Пьеса, написанная Чеховым за четыре года до наступления века глобальных катастроф, сосредоточивает в себе разъедающую меланхолию, которая зеркально отразилась особенно остро еще почти через 100 лет. Для советской эпохи застоя эта драма была ключевой (герой «убит», а жизнь идет своим чередом), и вот снова ее время.
Андрею Прикотенко удалось создать на сцене мир той самой, по замыслу автора, «комедии-романа», где чувственная напряженность, горечь утекающей, как сквозь пальцы, жизни ощутимы почти физически, а растерянность перед вопросами мира погружает в коллективное онемение. Интеллектуальная плотность сценического воздуха (в спектакле рассыпано множество «гиперссылок» как на другие постановки режиссера, так и на литературные эпохи, от Батюшкова до Толстого) не отменяет сатирически едко помеченных нелепостей жизни – чеховский рецепт соблюден до грамма – до пяти пудов любви.
На сцене оранжерея: зеленые кусты в кадках загромождают сомкнутое пространство сцены, оставляя актерам лишь авансцену, где обитатели имения, расположившись на деревянных лавках, долго и со вкусом пьют чай. Художник Ольга Шаишмелашвили вешает под колосники лампы, которые распространяют мелкодисперсную водяную пыль, орошая буйные кущи, – словно это и есть питомник в поместье Астрова, мечтающего о спасении лесов.
Со сцены практически все действие никто не уходит, оттого все диалоги совместны, а интимные признания – публичны. Все «ниточки» ведут к главе семейства – профессору Серебрякову (Денис Ганин), который лаконичным и емким жестом режиссера «отменен». Серебряков безмолвно наблюдает за происходящим. И будет хранить таинственное молчание до финальной точки, взгроможденный изваянием на стопку стульев, словно трон, в надетой на голову «шапочке» из сдутого мяча. В спортивное состязание в этом имении время от времени поигрывают, но без успеха, командного духа нет и в помине. Как и в стихийных репетициях музыкального ансамбля, который, чтобы развеять скуку, тоже затеяла молодая профессорша. Композитор Евгения Терехина написала щемящий саундтрек, где тихая лирика соединяется с бушующей страстью, его мотив играется в акустике и подхватывается мощным электронным звучанием.

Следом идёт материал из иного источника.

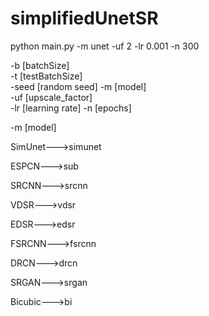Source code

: # simplifiedUnetSR


python main.py -m unet -uf 2 -lr 0.001 -n 300

-b [batchSize]	
-t [testBatchSize]	
-seed [random seed]	
-m [model] 	
-uf [upscale_factor]	
-lr [learning rate]	
-n [epochs]	


-m [model] 	

SimUnet--->simunet	

ESPCN--->sub	

SRCNN--->srcnn	

VDSR--->vdsr	

EDSR--->edsr	

FSRCNN--->fsrcnn	

DRCN--->drcn	

SRGAN--->srgan	

Bicubic--->bi	
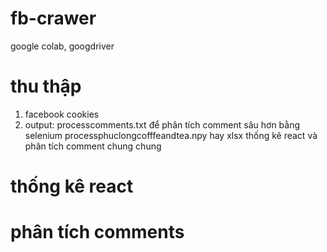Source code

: # fb-crawer
google colab, googdriver

# thu thập
1. facebook cookies
2. output: processcomments.txt để phân tích comment sâu hơn bằng selenium
           processphuclongcofffeandtea.npy hay xlsx thống kê react và phân tích comment chung chung
# thống kê react 
# phân tích comments
           
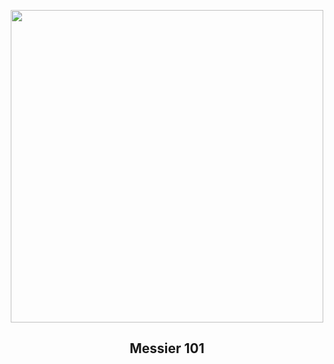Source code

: 
<p align="center"><img src="https://apod.nasa.gov/apod/image/2306/M101_hst1280.jpg" width="500" height="500"></p>
<h2 align="center"> Messier 101 </h2>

Из Серебрякова при жизни сделали живой памятник, вся жизнь обитателей имения, семьи его первой жены и второй красавицы-супруги, положена к его ногам, но его искаженное гримасой отчаяния лицо подтверждает напрасность жертвы: здесь нет победителей. В имении царит разлад. Практические разговоры – только о вот-вот начавшемся поливе, время которого словно так и не подходит, и все чахнут в ожидании живительной влаги.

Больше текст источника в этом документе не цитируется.